- In Brief
- In Depth
Mortality Survey
Since 2000, the International Rescue Committee has documented the humanitarian impact of war and conflict in DR Congo through a series of five mortality surveys.
The first four studies, conducted between 2000 and 2004, estimated that 3.9 million people had died since 1998. Less than 10 percent of all deaths were due to violence, with most attributed to easily preventable and treatable conditions such as malaria, diarrhoea, pneumonia and malnutrition.
The fifth and most recent survey, covering the period from January 2006 to April 2007, aimed to update the humanitarian situation in DR Congo by providing an update on mortality. Investigators surveyed 14,000 households across all 11 provinces, resulting in wider geographic coverage than any of the previous IRC surveys.
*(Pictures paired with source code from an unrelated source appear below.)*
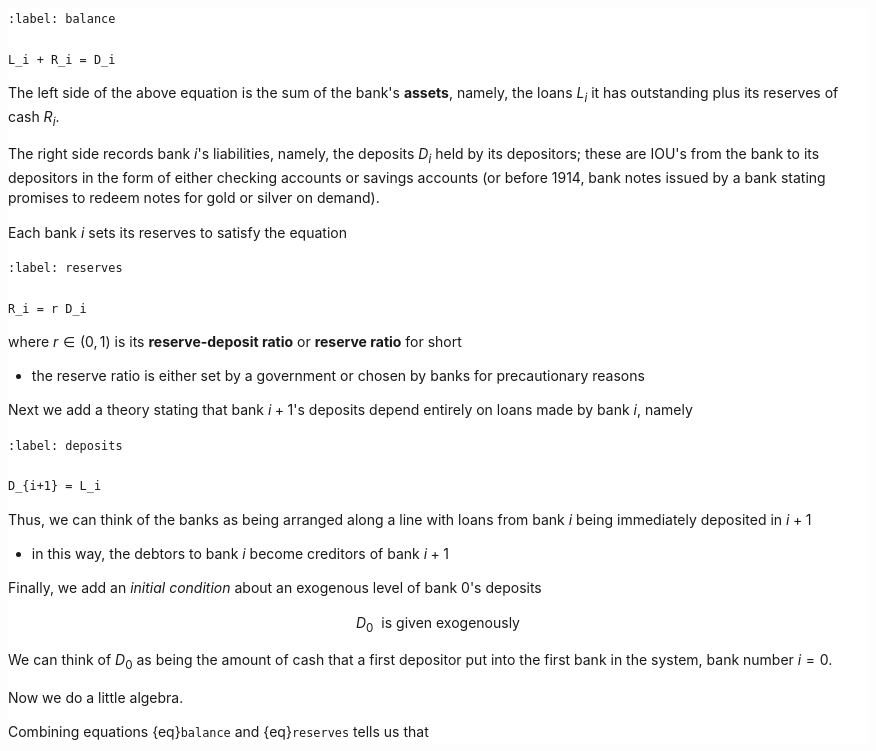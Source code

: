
 ```{math}
:label: balance

L_i + R_i = D_i
```

The left side of the above equation is the sum of the bank's **assets**,
namely, the loans $L_i$ it has outstanding plus its reserves of
cash $R_i$.

The right side records bank $i$'s liabilities,
namely, the deposits $D_i$ held by its depositors; these are
IOU's from the bank to its depositors in the form of either checking
accounts or savings accounts (or before 1914, bank notes issued by a
bank stating promises to redeem notes for gold or silver on demand).

Each bank $i$ sets its reserves to satisfy the equation

```{math}
:label: reserves

R_i = r D_i
```

where $r \in (0,1)$ is its **reserve-deposit ratio** or **reserve
ratio** for short

- the reserve ratio is either set by a government or chosen by banks
  for precautionary reasons

Next we add a theory stating that bank $i+1$'s deposits depend
entirely on loans made by bank $i$, namely

```{math}
:label: deposits

D_{i+1} = L_i
```

Thus, we can think of the banks as being arranged along a line with
loans from bank $i$ being immediately deposited in $i+1$

- in this way, the debtors to bank $i$ become creditors of
  bank $i+1$

Finally, we add an *initial condition* about an exogenous level of bank
$0$'s deposits

$$
D_0 \ \text{ is given exogenously}
$$

We can think of $D_0$ as being the amount of cash that a first
depositor put into the first bank in the system, bank number $i=0$.

Now we do a little algebra.

Combining equations {eq}`balance` and {eq}`reserves` tells us that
The survey found that elevated mortality rates persist across DR Congo with a national crude mortality rate (CMR) of 2.2 deaths per 1,000 people - 57 percent higher than the average rate for sub-Saharan Africa. Based on the results of the five IRC studies, we now estimate that 5.4 million excess deaths have occurred between August 1998 and April 2007. An estimated 2.1 million of those deaths have occurred since the formal end of war in 2002.
As with previous IRC studies in DR Congo, the survey found that the majority of deaths have been due to infectious diseases, malnutrition and neonatal- and pregnancy-related conditions. Increased rates of disease are likely related to the social and economic disturbances caused by conflict, including disruption of health services, poor food security, deterioration of infrastructure and population displacement.
Children, who are particularly susceptible to these easily preventable and treatable conditions, accounted for 47 percent of deaths, even though they constituted only 19 percent of the total population.
The only region to record an improvement in the CMR since 2004 was the five provinces in the eastern region where declines in violent deaths coincided with a more determined international peacekeeping effort. Renewed violence in the Kivus now threatens these measurable gains.
Sustained, measurable improvements in mortality and health will require years of unwavering commitment from the Congolese government and tenacious engagement from the international community on a range of humanitarian, military and political issues. It will also require a determination to intervene rapidly and effectively when new emergencies arise.
Without such an approach, improvements in mortality and other key public health indicators will be impossible to achieve and sustain.